**YOUR ASSIGNMENT**
Count the lines of data below that include "system". Provide only the number.

**RECORDS**

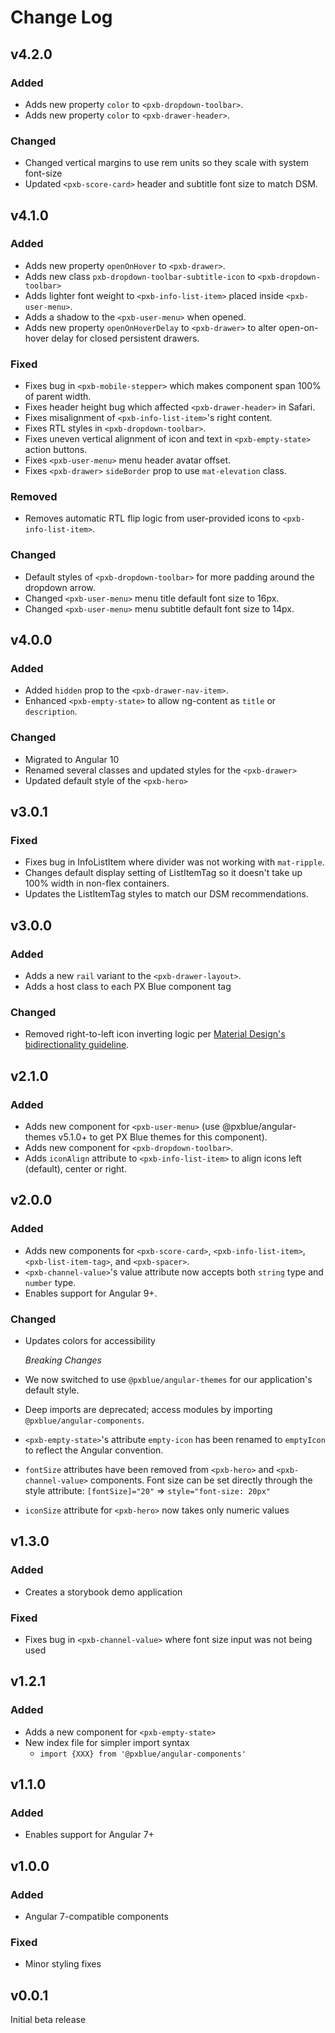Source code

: # Change Log

## v4.2.0

### Added

- Adds new property `color` to `<pxb-dropdown-toolbar>`.
- Adds new property `color` to `<pxb-drawer-header>`.

### Changed

- Changed vertical margins to use rem units so they scale with system font-size
- Updated `<pxb-score-card>` header and subtitle font size to match DSM.

## v4.1.0

### Added

- Adds new property `openOnHover` to `<pxb-drawer>`.
- Adds new class `pxb-dropdown-toolbar-subtitle-icon` to `<pxb-dropdown-toolbar>`
- Adds lighter font weight to `<pxb-info-list-item>` placed inside `<pxb-user-menu>`.
- Adds a shadow to the `<pxb-user-menu>` when opened.
- Adds new property `openOnHoverDelay` to `<pxb-drawer>` to alter open-on-hover delay for closed persistent drawers.

### Fixed

- Fixes bug in `<pxb-mobile-stepper>` which makes component span 100% of parent width.
- Fixes header height bug which affected `<pxb-drawer-header>` in Safari.
- Fixes misalignment of `<pxb-info-list-item>`'s right content.
- Fixes RTL styles in `<pxb-dropdown-toolbar>`.
- Fixes uneven vertical alignment of icon and text in `<pxb-empty-state>` action buttons.
- Fixes `<pxb-user-menu>` menu header avatar offset.
- Fixes `<pxb-drawer>` `sideBorder` prop to use `mat-elevation` class.

### Removed

- Removes automatic RTL flip logic from user-provided icons to `<pxb-info-list-item>`.

### Changed

- Default styles of `<pxb-dropdown-toolbar>` for more padding around the dropdown arrow.
- Changed `<pxb-user-menu>` menu title default font size to 16px.
- Changed `<pxb-user-menu>` menu subtitle default font size to 14px.

## v4.0.0

### Added

- Added `hidden` prop to the `<pxb-drawer-nav-item>`.
- Enhanced `<pxb-empty-state>` to allow ng-content as `title` or `description`.

### Changed

- Migrated to Angular 10
- Renamed several classes and updated styles for the `<pxb-drawer>`
- Updated default style of the `<pxb-hero>`

## v3.0.1

### Fixed

- Fixes bug in InfoListItem where divider was not working with `mat-ripple`.
- Changes default display setting of ListItemTag so it doesn't take up 100% width in non-flex containers.
- Updates the ListItemTag styles to match our DSM recommendations.

## v3.0.0

### Added

- Adds a new `rail` variant to the `<pxb-drawer-layout>`.
- Adds a host class to each PX Blue component tag

### Changed

- Removed right-to-left icon inverting logic per [Material Design's bidirectionality guideline](https://material.io/design/usability/bidirectionality.html#mirroring-layout).

## v2.1.0

### Added

- Adds new component for `<pxb-user-menu>` (use @pxblue/angular-themes v5.1.0+ to get PX Blue themes for this component).
- Adds new component for `<pxb-dropdown-toolbar>`.
- Adds `iconAlign` attribute to `<pxb-info-list-item>` to align icons left (default), center or right.

## v2.0.0

### Added

- Adds new components for `<pxb-score-card>`, `<pxb-info-list-item>`, `<pxb-list-item-tag>`, and `<pxb-spacer>`.
- `<pxb-channel-value>`'s value attribute now accepts both `string` type and `number` type.
- Enables support for Angular 9+.

### Changed

- Updates colors for accessibility

  _Breaking Changes_

- We now switched to use `@pxblue/angular-themes` for our application's default style.
- Deep imports are deprecated; access modules by importing `@pxblue/angular-components`.
- `<pxb-empty-state>`'s attribute `empty-icon` has been renamed to `emptyIcon` to reflect the Angular convention.
- `fontSize` attributes have been removed from `<pxb-hero>` and `<pxb-channel-value>`
  components. Font size can be set directly through the style attribute: `[fontSize]="20"` => `style="font-size: 20px"`
- `iconSize` attribute for `<pxb-hero>` now takes only numeric values

## v1.3.0

### Added

- Creates a storybook demo application

### Fixed

- Fixes bug in `<pxb-channel-value>` where font size input was not being used

## v1.2.1

### Added

- Adds a new component for `<pxb-empty-state>`
- New index file for simpler import syntax
  - `import {XXX} from '@pxblue/angular-components'`

## v1.1.0

### Added

- Enables support for Angular 7+

## v1.0.0

### Added

- Angular 7-compatible components

### Fixed

- Minor styling fixes

## v0.0.1

Initial beta release
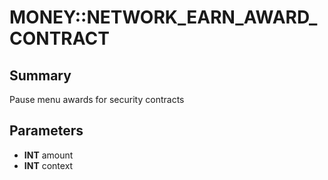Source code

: # MONEY::NETWORK_EARN_AWARD_CONTRACT

## Summary
Pause menu awards for security contracts

## Parameters
* **INT** amount
* **INT** context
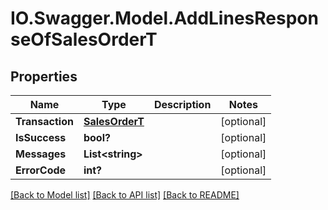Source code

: # IO.Swagger.Model.AddLinesResponseOfSalesOrderT
## Properties

Name | Type | Description | Notes
------------ | ------------- | ------------- | -------------
**Transaction** | [**SalesOrderT**](SalesOrderT.md) |  | [optional] 
**IsSuccess** | **bool?** |  | [optional] 
**Messages** | **List&lt;string&gt;** |  | [optional] 
**ErrorCode** | **int?** |  | [optional] 

[[Back to Model list]](../README.md#documentation-for-models) [[Back to API list]](../README.md#documentation-for-api-endpoints) [[Back to README]](../README.md)

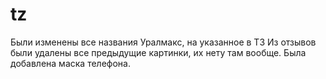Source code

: # tz

Были изменены все названия Уралмакс, на указанное в ТЗ
Из отзывов были удалены все предыдущие картинки, их нету там вообще.
Была добавлена маска телефона.
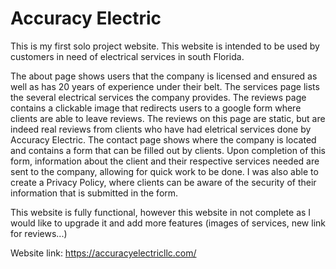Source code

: # Accuracy Electric
This is my first solo project website. This website is intended to be used by customers in need of electrical services in south Florida. 

The about page shows users that the company is licensed and ensured as well as has 20 years of experience under their belt. The services page lists the several electrical services the company provides. The reviews page contains a clickable image that redirects users to a google form where clients are able to leave reviews. The reviews on this page are static, but are indeed real reviews from clients who have had eletrical services done by Accuracy Electric. The contact page shows where the company is located and contains a form that can be filled out by clients. Upon completion of this form, information about the client and their respective services needed are sent to the company, allowing for quick work to be done. I was also able to create a Privacy Policy, where clients can be aware of the security of their information that is submitted in the form. 

This website is fully functional, however this website in not complete as I would like to upgrade it and add more features (images of services, new link for reviews...)

Website link: https://accuracyelectricllc.com/
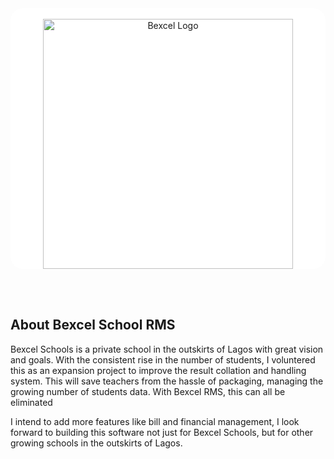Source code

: <br>
<br>

<p align="center" style="background-color: #fff;border-radius: 20px;"><a href="https://bexcel-schools.vercel.app/" target="_blank"><br><img src="https://bexcel-schools.vercel.app/images/logo-white.png" width="400" alt="Bexcel Logo"></a><br></p>

<br>
<br>

## About Bexcel School RMS

Bexcel Schools is a private school in the outskirts of Lagos with great vision and goals. With the consistent rise in the number of students, I voluntered this as an expansion project to improve the result collation and handling system. This will save teachers from the hassle of packaging, managing the growing number of students data. With Bexcel RMS, this can all be eliminated

I intend to add more features like bill and financial management, I look forward to building this software not just for Bexcel Schools, but for other growing schools in the outskirts of Lagos.
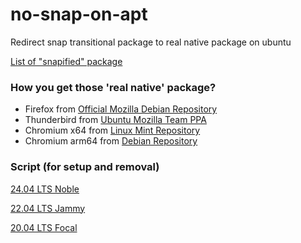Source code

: # no-snap-on-apt
Redirect snap transitional package to real native package on ubuntu

[List of "snapified" package](https://github.com/arfshl/no-snap-on-apt/blob/main/LIST.md)

### How you get those 'real native' package?
- Firefox from [Official Mozilla Debian Repository](https://support.mozilla.org/en-US/kb/install-firefox-linux)
- Thunderbird from [Ubuntu Mozilla Team PPA](https://launchpad.net/~mozillateam/+archive/ubuntu/ppa)
- Chromium x64 from [Linux Mint Repository](http://packages.linuxmint.com/)
- Chromium arm64 from [Debian Repository](https://packages.debian.org/chromium)
### Script (for setup and removal)
[24.04 LTS Noble](https://github.com/arfshl/no-snap-on-apt/tree/main/Noble)

[22.04 LTS Jammy](https://github.com/arfshl/no-snap-on-apt/tree/main/Jammy)

[20.04 LTS Focal](https://github.com/arfshl/no-snap-on-apt/tree/main/Focal)
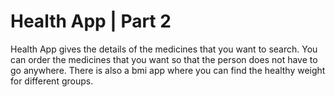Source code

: # Health App | Part 2
Health App gives the details of the medicines that you want to search.
You can order the medicines that you want so that the person does not have to go anywhere.
There is also a bmi app where you can find the healthy weight for different groups.
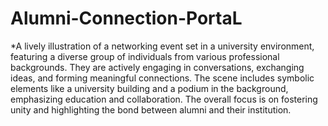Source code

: # Alumni-Connection-PortaL
*A lively illustration of a networking event set in a university environment, featuring a diverse group of individuals from various professional backgrounds. They are actively engaging in conversations, exchanging ideas, and forming meaningful connections. The scene includes symbolic elements like a university building and a podium in the background, emphasizing education and collaboration. The overall focus is on fostering unity and highlighting the bond between alumni and their institution.
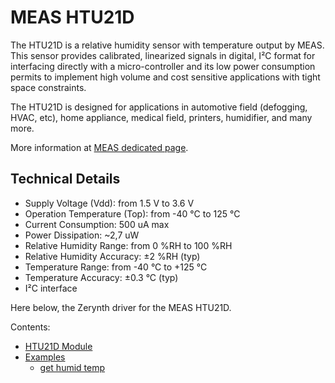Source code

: # MEAS HTU21D

The HTU21D is a relative humidity sensor with temperature output by MEAS. This sensor provides calibrated, linearized signals in digital, I²C format for interfacing directly with a micro-controller and its low power consumption permits to implement high volume and cost sensitive applications with tight space constraints.

The HTU21D is designed for applications in automotive field (defogging, HVAC, etc), home appliance, medical field, printers, humidifier, and many more.

More information at [MEAS dedicated page](http://www.te.com/usa-en/product-CAT-HSC0004.html#mdp-tabs-content).

## Technical Details


* Supply Voltage (Vdd): from 1.5 V to 3.6 V
* Operation Temperature (Top): from -40 °C to 125 °C
* Current Consumption: 500 uA max
* Power Dissipation: ~2,7 uW
* Relative Humidity Range: from 0 %RH to 100 %RH
* Relative Humidity Accuracy: ±2 %RH (typ)
* Temperature Range: from -40 °C to +125 °C
* Temperature Accuracy: ±0.3 °C (typ)
* I²C interface

Here below, the Zerynth driver for the MEAS HTU21D.


Contents:

-   [HTU21D Module](/latest/reference/libs/meas/htu21d/docs/htu21d/)
-   [Examples](/latest/reference/libs/meas/htu21d/docs/examples/)
    -   [get humid temp](/latest/reference/libs/meas/htu21d/docs/examples/#read-humidity-and-temperature-values-from-htu21d)
<!--stackedit_data:
eyJoaXN0b3J5IjpbLTQ2MzQyMDQxMV19
-->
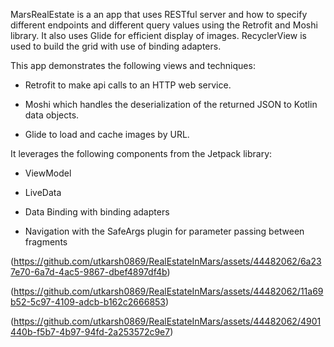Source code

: MarsRealEstate is a an app that uses RESTful server and how to specify different endpoints and different query values using the Retrofit and Moshi library. It also uses Glide for efficient display of images. RecyclerView is used to build the grid with use of binding adapters. 

This app demonstrates the following views and techniques:

* Retrofit to make api calls to an HTTP web service.

* Moshi which handles the deserialization of the returned JSON to Kotlin data objects.

* Glide to load and cache images by URL.

It leverages the following components from the Jetpack library:

* ViewModel

* LiveData

* Data Binding with binding adapters

* Navigation with the SafeArgs plugin for parameter passing between fragments

(https://github.com/utkarsh0869/RealEstateInMars/assets/44482062/6a237e70-6a7d-4ac5-9867-dbef4897df4b)

(https://github.com/utkarsh0869/RealEstateInMars/assets/44482062/11a69b52-5c97-4109-adcb-b162c2666853)

(https://github.com/utkarsh0869/RealEstateInMars/assets/44482062/4901440b-f5b7-4b97-94fd-2a253572c9e7)

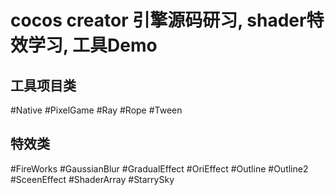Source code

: cocos creator 引擎源码研习, shader特效学习, 工具Demo
===

工具项目类
---

#Native
#PixelGame
#Ray
#Rope
#Tween

特效类
---

#FireWorks
#GaussianBlur
#GradualEffect
#OriEffect
#Outline
#Outline2
#SceenEffect
#ShaderArray
#StarrySky
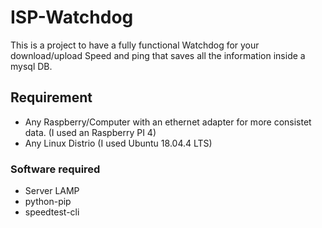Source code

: # ISP-Watchdog
This is a project to have a fully functional Watchdog for your download/upload Speed and ping that saves all the information inside a mysql DB.

## Requirement
- Any Raspberry/Computer with an ethernet adapter for more consistet data. (I used an Raspberry PI 4)
- Any Linux Distrio (I used Ubuntu 18.04.4 LTS)

### Software required
- Server LAMP
- python-pip
- speedtest-cli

**SOLUTION BELOW**
2